Exercise » Take the lines from the beginning of the material through the line containing "Badan Riset dan" and retype them exactly, leaving the pictures out.

═════ Recorded information ═════

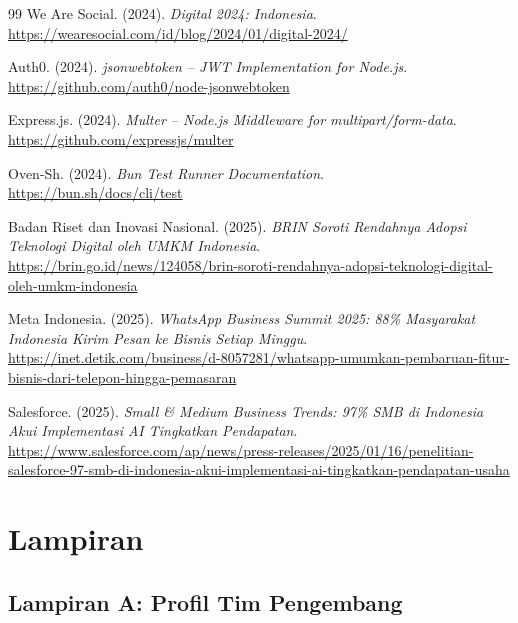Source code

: \documentclass[12pt,a4paper,oneside]{article}
\begin{document}
\begin{thebibliography}{99}
	We Are Social. (2024). \textit{Digital 2024: Indonesia}. \\
	\url{https://wearesocial.com/id/blog/2024/01/digital-2024/}

	Auth0. (2024). \textit{jsonwebtoken -- JWT Implementation for Node.js}. \\
	\url{https://github.com/auth0/node-jsonwebtoken}

	Express.js. (2024). \textit{Multer -- Node.js Middleware for multipart/form-data}. \\
	\url{https://github.com/expressjs/multer}

	Oven-Sh. (2024). \textit{Bun Test Runner Documentation}. \\
	\url{https://bun.sh/docs/cli/test}

	Badan Riset dan Inovasi Nasional. (2025). \textit{BRIN Soroti Rendahnya Adopsi Teknologi Digital oleh UMKM Indonesia}. \\
	\url{https://brin.go.id/news/124058/brin-soroti-rendahnya-adopsi-teknologi-digital-oleh-umkm-indonesia}

	Meta Indonesia. (2025). \textit{WhatsApp Business Summit 2025: 88\% Masyarakat Indonesia Kirim Pesan ke Bisnis Setiap Minggu}. \\
	\url{https://inet.detik.com/business/d-8057281/whatsapp-umumkan-pembaruan-fitur-bisnis-dari-telepon-hingga-pemasaran}

	Salesforce. (2025). \textit{Small \& Medium Business Trends: 97\% SMB di Indonesia Akui Implementasi AI Tingkatkan Pendapatan}. \\
	\url{https://www.salesforce.com/ap/news/press-releases/2025/01/16/penelitian-salesforce-97-smb-di-indonesia-akui-implementasi-ai-tingkatkan-pendapatan-usaha}

\end{thebibliography}

\newpage
\section*{Lampiran}

\subsection*{Lampiran A: Profil Tim Pengembang}
\end{document}
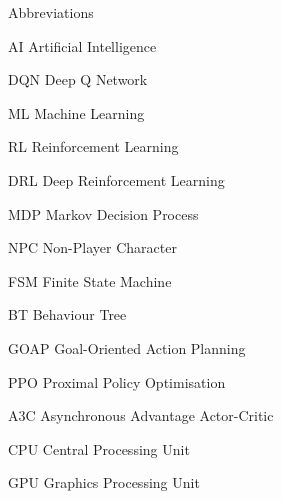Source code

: 
\begin{dictionary}{Abbreviations}
\item[AI]	Artificial Intelligence
\item[DQN]	Deep Q Network
\item[ML]	Machine Learning
\item[RL]	Reinforcement Learning
\item[DRL]  Deep Reinforcement Learning
\item[MDP]  Markov Decision Process
\item[NPC]	Non-Player Character
\item[FSM]	Finite State Machine
\item[BT]   Behaviour Tree
\item[GOAP] Goal-Oriented Action Planning
\item[PPO]  Proximal Policy Optimisation
\item[A3C]  Asynchronous Advantage Actor-Critic
\item[CPU]  Central Processing Unit
\item[GPU]  Graphics Processing Unit
\end{dictionary}
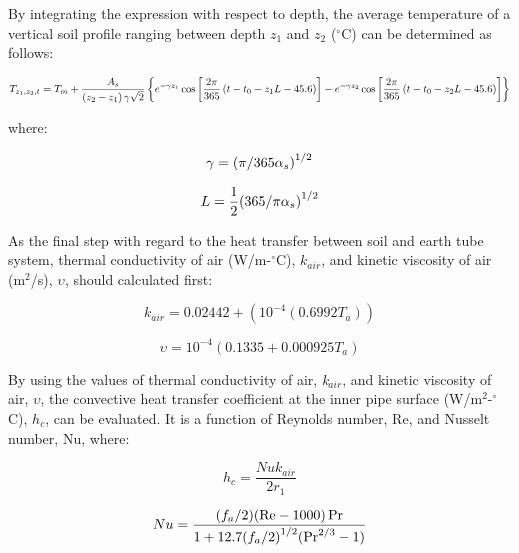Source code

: By integrating the expression with respect to depth, the average temperature of a vertical soil profile ranging between depth \(z_{1}\) and \(z_{2}\) (\(^{\circ}\)C) can be determined as follows:

{\scriptsize
\begin{equation}
{T_{{z_1},{z_2},t}} = {T_m} + \frac{{{A_s}}}{{\left( {{z_2} - {z_1}} \right)\gamma \sqrt 2 }}\left\{ {{e^{ - \gamma {z_1}}}\cos \left[ {\frac{{2\pi }}{{{\rm{365}}}}\left( {t - {t_0} - {z_1}L - 45.6} \right)} \right] - {e^{ - \gamma {z_2}}}\cos \left[ {\frac{{2\pi }}{{{\rm{365}}}}\left( {t - {t_0} - {z_2}L - 45.6} \right)} \right]} \right\}
\end{equation}}

where:

\begin{equation}
\gamma  = {\left( {\pi /{\rm{365}}{\alpha_s}} \right)^{1/2}}
\end{equation}

\begin{equation}
L = \frac{1}{2}{\left( {{\rm{365}}/\pi {\alpha_s}} \right)^{1/2}}
\end{equation}

As the final step with regard to the heat transfer between soil and earth tube system, thermal conductivity of air (W/m-\(^{\circ}\)C), \(k_{air}\), and kinetic viscosity of air (m\(^{2}\)/s), \({\upsilon}\), should calculated first:

\begin{equation}
{k_{air}} = 0.02442 + ({10^{ - 4}}(0.6992{T_a}))
\end{equation}

\begin{equation}
\upsilon  = {10^{ - 4}}(0.1335 + 0.000925{T_a})
\end{equation}

By using the values of thermal conductivity of air, \emph{k\(_{air}\)}, and kinetic viscosity of air, \({\upsilon}\), the convective heat transfer coefficient at the inner pipe surface (W/m\(^{2}\)-\(^{\circ}\)C), \({h_c}\), can be evaluated. It is a function of Reynolds number, Re, and Nusselt number, Nu, where:

\begin{equation}
{h_c} = \frac{{Nu{k_{air}}}}{{2{r_1}}}
\end{equation}

\begin{equation}
Nu = \frac{{({f_a}/2)({\mathop{\rm Re}\nolimits}  - 1000)\Pr }}{{1 + 12.7{{({f_a}/2)}^{1/2}}({{\Pr }^{2/3}} - 1)}}
\end{equation}

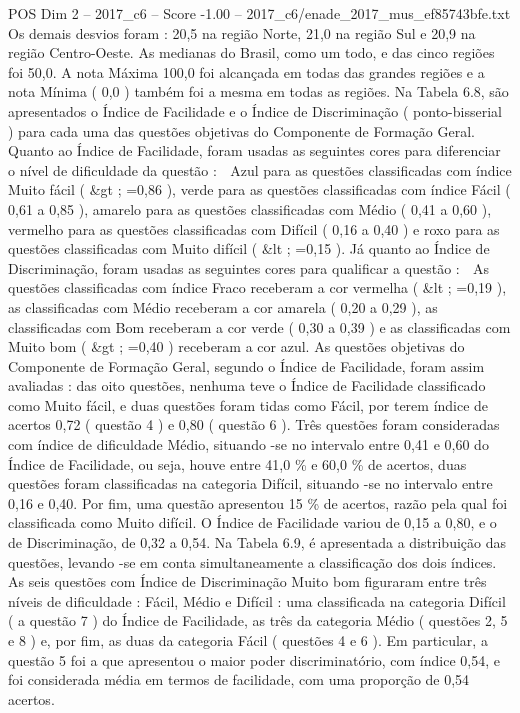 \begin{textsample}{POS Dim 2 – 2017\_c6 – Score -1.00 – 2017\_c6/enade\_2017\_mus\_ef85743bfe.txt}
Os demais desvios foram : 20,5 na região Norte, 21,0 na região Sul e 20,9 na região Centro-Oeste.
As medianas do Brasil, como um todo, e das cinco regiões foi 50,0.
A nota Máxima 100,0 foi alcançada em todas das grandes regiões e a nota Mínima ( 0,0 ) também foi a mesma em todas as regiões.
Na Tabela 6.8, são apresentados o Índice de Facilidade e o Índice de Discriminação ( ponto-bisserial ) para cada uma das questões objetivas do Componente de Formação Geral.
Quanto ao Índice de Facilidade, foram usadas as seguintes cores para diferenciar o nível de dificuldade da questão :  Azul para as questões classificadas com índice Muito fácil ( \&gt ; =0,86 ), verde para as questões classificadas com índice Fácil ( 0,61 a 0,85 ), amarelo para as questões classificadas com Médio ( 0,41 a 0,60 ), vermelho para as questões classificadas com Difícil ( 0,16 a 0,40 ) e roxo para as questões classificadas com Muito difícil ( \&lt ; =0,15 ).
Já quanto ao Índice de Discriminação, foram usadas as seguintes cores para qualificar a questão :  As questões classificadas com índice Fraco receberam a cor vermelha ( \&lt ; =0,19 ), as classificadas com Médio receberam a cor amarela ( 0,20 a 0,29 ), as classificadas com Bom receberam a cor verde ( 0,30 a 0,39 ) e as classificadas com Muito bom ( \&gt ; =0,40 ) receberam a cor azul.
As questões objetivas do Componente de Formação Geral, segundo o Índice de Facilidade, foram assim avaliadas : das oito questões, nenhuma teve o Índice de Facilidade classificado como Muito fácil, e duas questões foram tidas como Fácil, por terem índice de acertos 0,72 ( questão 4 ) e 0,80 ( questão 6 ).
Três questões foram consideradas com índice de dificuldade Médio, situando -se no intervalo entre 0,41 e 0,60 do Índice de Facilidade, ou seja, houve entre 41,0 \% e 60,0 \% de acertos, duas questões foram classificadas na categoria Difícil, situando -se no intervalo entre 0,16 e 0,40.
Por fim, uma questão apresentou 15 \% de acertos, razão pela qual foi classificada como Muito difícil.
O Índice de Facilidade variou de 0,15 a 0,80, e o de Discriminação, de 0,32 a 0,54.
Na Tabela 6.9, é apresentada a distribuição das questões, levando -se em conta simultaneamente a classificação dos dois índices.
As seis questões com Índice de Discriminação Muito bom figuraram entre três níveis de dificuldade : Fácil, Médio e Difícil : uma classificada na categoria Difícil ( a questão 7 ) do Índice de Facilidade, as três da categoria Médio ( questões 2, 5 e 8 ) e, por fim, as duas da categoria Fácil ( questões 4 e 6 ).
Em particular, a questão 5 foi a que apresentou o maior poder discriminatório, com índice 0,54, e foi considerada média em termos de facilidade, com uma proporção de 0,54 acertos.

\end{textsample}
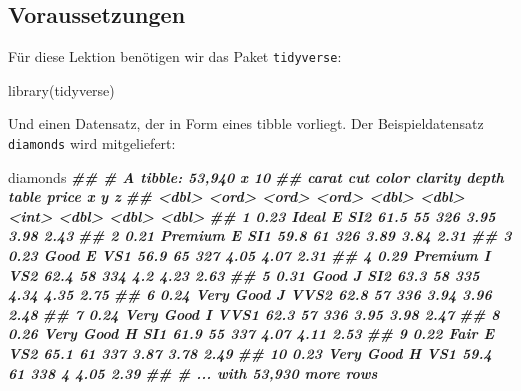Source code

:\documentclass[
  ngerman,
]{article}
\newenvironment{Shaded}{\begin{snugshade}}{\end{snugshade}}
\newcommand{\DocumentationTok}[1]{\textcolor[rgb]{0.56,0.35,0.01}{\textbf{\textit{#1}}}}
\newcommand{\FunctionTok}[1]{\textcolor[rgb]{0.00,0.00,0.00}{#1}}
\newcommand{\NormalTok}[1]{#1}
\begin{document}
\hypertarget{voraussetzungen}{%
\subsection{Voraussetzungen}\label{voraussetzungen}}

Für diese Lektion benötigen wir das Paket \texttt{tidyverse}:

\begin{Shaded}
\begin{Highlighting}[]
\FunctionTok{library}\NormalTok{(tidyverse)}
\end{Highlighting}
\end{Shaded}

Und einen Datensatz, der in Form eines tibble vorliegt. Der Beispieldatensatz \texttt{diamonds} wird mitgeliefert:

\begin{Shaded}
\begin{Highlighting}[]
\NormalTok{diamonds}
\DocumentationTok{\#\# \# A tibble: 53,940 x 10}
\DocumentationTok{\#\#    carat cut       color clarity depth table price     x     y     z}
\DocumentationTok{\#\#    \textless{}dbl\textgreater{} \textless{}ord\textgreater{}     \textless{}ord\textgreater{} \textless{}ord\textgreater{}   \textless{}dbl\textgreater{} \textless{}dbl\textgreater{} \textless{}int\textgreater{} \textless{}dbl\textgreater{} \textless{}dbl\textgreater{} \textless{}dbl\textgreater{}}
\DocumentationTok{\#\#  1  0.23 Ideal     E     SI2      61.5    55   326  3.95  3.98  2.43}
\DocumentationTok{\#\#  2  0.21 Premium   E     SI1      59.8    61   326  3.89  3.84  2.31}
\DocumentationTok{\#\#  3  0.23 Good      E     VS1      56.9    65   327  4.05  4.07  2.31}
\DocumentationTok{\#\#  4  0.29 Premium   I     VS2      62.4    58   334  4.2   4.23  2.63}
\DocumentationTok{\#\#  5  0.31 Good      J     SI2      63.3    58   335  4.34  4.35  2.75}
\DocumentationTok{\#\#  6  0.24 Very Good J     VVS2     62.8    57   336  3.94  3.96  2.48}
\DocumentationTok{\#\#  7  0.24 Very Good I     VVS1     62.3    57   336  3.95  3.98  2.47}
\DocumentationTok{\#\#  8  0.26 Very Good H     SI1      61.9    55   337  4.07  4.11  2.53}
\DocumentationTok{\#\#  9  0.22 Fair      E     VS2      65.1    61   337  3.87  3.78  2.49}
\DocumentationTok{\#\# 10  0.23 Very Good H     VS1      59.4    61   338  4     4.05  2.39}
\DocumentationTok{\#\# \# ... with 53,930 more rows}
\end{Highlighting}
\end{Shaded}
\end{document}
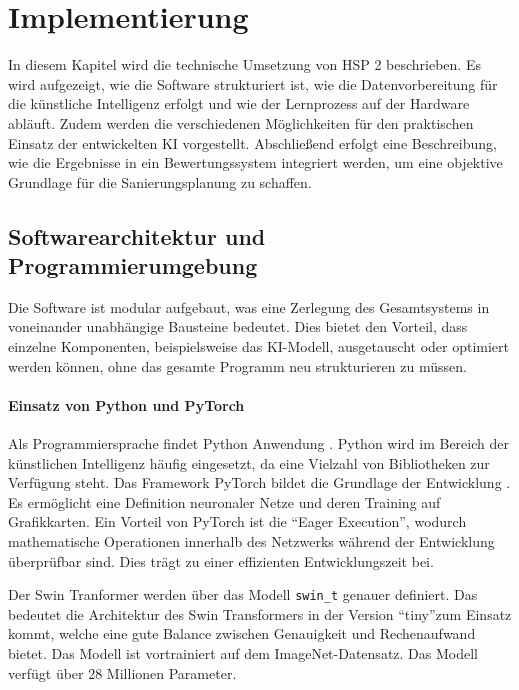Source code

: \section{Implementierung}
\label{sec:implementierung}

In diesem Kapitel wird die technische Umsetzung von HSP 2 beschrieben. Es wird aufgezeigt, wie die Software strukturiert ist, wie die Datenvorbereitung für die künstliche Intelligenz erfolgt und wie der Lernprozess auf der Hardware abläuft. Zudem werden die verschiedenen Möglichkeiten für den praktischen Einsatz der entwickelten KI vorgestellt. Abschließend erfolgt eine Beschreibung, wie die Ergebnisse in ein Bewertungssystem integriert werden, um eine objektive Grundlage für die Sanierungsplanung zu schaffen.

\subsection{Softwarearchitektur und Programmierumgebung}
\label{subsec:softwarearchitektur}

Die Software ist modular aufgebaut, was eine Zerlegung des Gesamtsystems in voneinander unabhängige Bausteine bedeutet. Dies bietet den Vorteil, dass einzelne Komponenten, beispielsweise das KI-Modell, ausgetauscht oder optimiert werden können, ohne das gesamte Programm neu strukturieren zu müssen.

\paragraph{Einsatz von Python und PyTorch}
Als Programmiersprache findet Python Anwendung \cite{vanrossum2009python}. Python wird im Bereich der künstlichen Intelligenz häufig eingesetzt, da eine Vielzahl von Bibliotheken zur Verfügung steht.
Das Framework PyTorch bildet die Grundlage der Entwicklung \cite{paszke2019pytorch}. Es ermöglicht eine Definition neuronaler Netze und deren Training auf Grafikkarten. Ein Vorteil von PyTorch ist die "`Eager Execution"', wodurch mathematische Operationen innerhalb des Netzwerks während der Entwicklung überprüfbar sind. Dies trägt zu einer effizienten Entwicklungszeit bei.

Der Swin Tranformer werden über das Modell \texttt{swin\_t} genauer definiert. Das bedeutet die Architektur des Swin Transformers in der Version "`tiny"'zum Einsatz kommt, welche eine gute Balance zwischen Genauigkeit und Rechenaufwand bietet. Das Modell ist vortrainiert auf dem ImageNet-Datensatz. Das Modell verfügt über 28 Millionen Parameter.

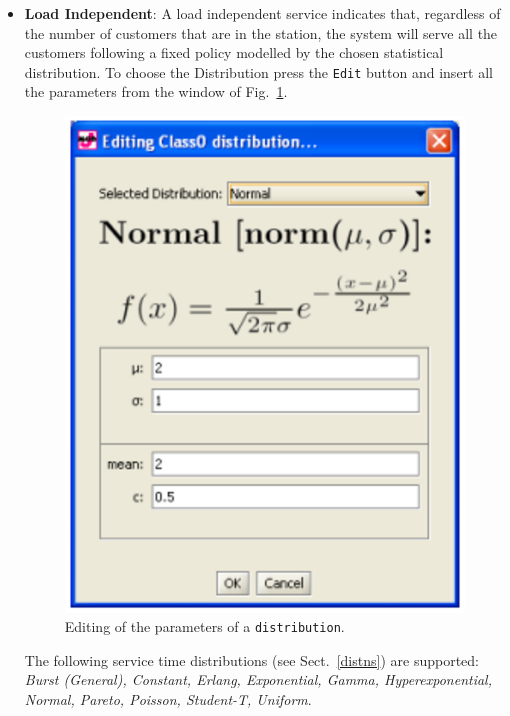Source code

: \begin{itemize}
\item \textbf{Load Independent}: A load independent service
indicates that, regardless of the number of customers that are in
the station, the system will serve all the customers following a
fixed policy modelled by the chosen statistical distribution. To
choose the Distribution press the \texttt{Edit} button and insert
all the parameters from the window of Fig.~\ref{fig:cldistrw}.
\begin{figure}[htb]
    \begin{center}
        \includegraphics[scale=.5]{img/jsimg/8.17.eps}
    \end{center}
    \caption{Editing of the parameters of a \texttt{distribution}.}
    \label{fig:cldistrw}
\end{figure}

The following service time distributions (see Sect.~\ref{distns})
are supported: \emph{Burst (General), Constant, Erlang,
Exponential, Gamma, Hyperexponential, Normal, Pareto, Poisson,
Student-T, Uniform}.


\end{itemize}
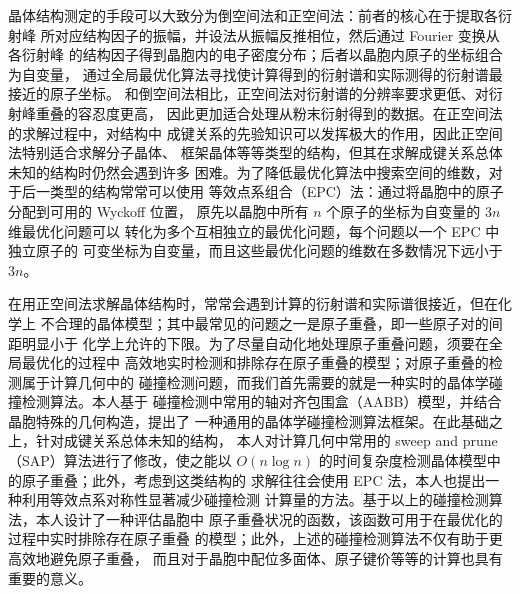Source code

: 
\begin{cabstract}\raggedbottom
	晶体结构测定的手段可以大致分为倒空间法和正空间法：前者的核心在于提取各衍射峰
	所对应结构因子的振幅，并设法从振幅反推相位，然后通过 Fourier 变换从各衍射峰
	的结构因子得到晶胞内的电子密度分布；后者以晶胞内原子的坐标组合为自变量，
	通过全局最优化算法寻找使计算得到的衍射谱和实际测得的衍射谱最接近的原子坐标。
	和倒空间法相比，正空间法对衍射谱的分辨率要求更低、对衍射峰重叠的容忍度更高，
	因此更加适合处理从粉末衍射得到的数据。在正空间法的求解过程中，对结构中
	成键关系的先验知识可以发挥极大的作用，因此正空间法特别适合求解分子晶体、
	框架晶体等等类型的结构，但其在求解成键关系总体未知的结构时仍然会遇到许多
	困难。为了降低最优化算法中搜索空间的维数，对于后一类型的结构常常可以使用
	等效点系组合（EPC）法：通过将晶胞中的原子分配到可用的 Wyckoff 位置，
	原先以晶胞中所有 $n$ 个原子的坐标为自变量的 $3n$ 维最优化问题可以
	转化为多个互相独立的最优化问题，每个问题以一个 EPC 中独立原子的
	可变坐标为自变量，而且这些最优化问题的维数在多数情况下远小于 $3n$。

	在用正空间法求解晶体结构时，常常会遇到计算的衍射谱和实际谱很接近，但在化学上
	不合理的晶体模型；其中最常见的问题之一是原子重叠，即一些原子对的间距明显小于
	化学上允许的下限。为了尽量自动化地处理原子重叠问题，须要在全局最优化的过程中
	高效地实时检测和排除存在原子重叠的模型；对原子重叠的检测属于计算几何中的
	碰撞检测问题，而我们首先需要的就是一种实时的晶体学碰撞检测算法。本人基于
	碰撞检测中常用的轴对齐包围盒（AABB）模型，并结合晶胞特殊的几何构造，提出了
	一种通用的晶体学碰撞检测算法框架。在此基础之上，针对成键关系总体未知的结构，
	本人对计算几何中常用的 sweep and prune（SAP）算法进行了修改，使之能以
	$O(n\log n)$ 的时间复杂度检测晶体模型中的原子重叠；此外，考虑到这类结构的
	求解往往会使用 EPC 法，本人也提出一种利用等效点系对称性显著减少碰撞检测
	计算量的方法。基于以上的碰撞检测算法，本人设计了一种评估晶胞中
	原子重叠状况的函数，该函数可用于在最优化的过程中实时排除存在原子重叠
	的模型；此外，上述的碰撞检测算法不仅有助于更高效地避免原子重叠，
	而且对于晶胞中配位多面体、原子键价等等的计算也具有重要的意义。


\end{cabstract}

═════

Exercise response »
Source code

: \documentclass[12pt,a4paper,oneside]{article}
\begin{document}
\begin{thebibliography}{99}
	We Are Social. (2024). \textit{Digital 2024: Indonesia}. \\
	\url{https://wearesocial.com/id/blog/2024/01/digital-2024/}

	Auth0. (2024). \textit{jsonwebtoken -- JWT Implementation for Node.js}. \\
	\url{https://github.com/auth0/node-jsonwebtoken}

	Express.js. (2024). \textit{Multer -- Node.js Middleware for multipart/form-data}. \\
	\url{https://github.com/expressjs/multer}

	Oven-Sh. (2024). \textit{Bun Test Runner Documentation}. \\
	\url{https://bun.sh/docs/cli/test}

	Badan Riset dan Inovasi Nasional. (2025). \textit{BRIN Soroti Rendahnya Adopsi Teknologi Digital oleh UMKM Indonesia}. \\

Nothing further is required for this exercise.